Sur les bas-côtés de la piste de latérite rouge prise en raccourci, des vautours disputent les restes d'une carcasse de buffle à un soleil qui s'empresse de les dessécher. Ici le soleil dispense l'ombre avec parcimonie.
- Le soleil est un cruel prédateur, le plus sûr des charognards, affirme Louis.
Fatick est située dans le delta du Saloum, là où le fleuve reçoit son affluent, le Siné. Leurs eaux confluent pour se jeter dans la mer en un long estuaire sinueux où terre et eau se confondent. En s'éloignant, on voit les fleuves entremêler leurs méandres tentaculaires envahis par les mangroves pour déboucher sur le lointain de l'horizon et se perdre dans le désert de l'océan.
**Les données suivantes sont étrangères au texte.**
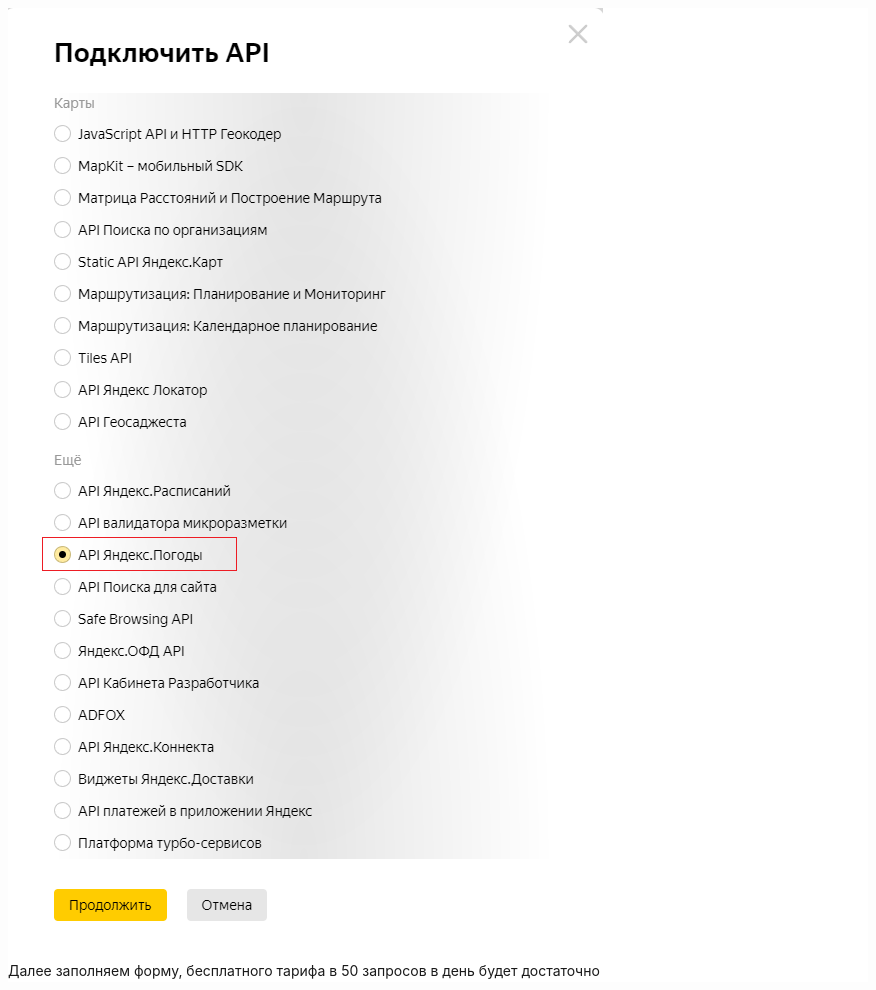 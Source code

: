 ![6.png](pic_for_task/6.png)

Далее заполняем форму, бесплатного тарифа в 50 запросов в день будет достаточно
A moins que ce ne soit la mer qui pénètre leur lit tant l'embouchure s'enfonce profondément dans les terres comme pour les féconder. C'est très beau.
- Je vous salue tous sur vos noms et vos prénoms...
Ainsi commença le discours du chef de village avant les festivités. Cette fête est empreinte dans la mémoire de Jeanne.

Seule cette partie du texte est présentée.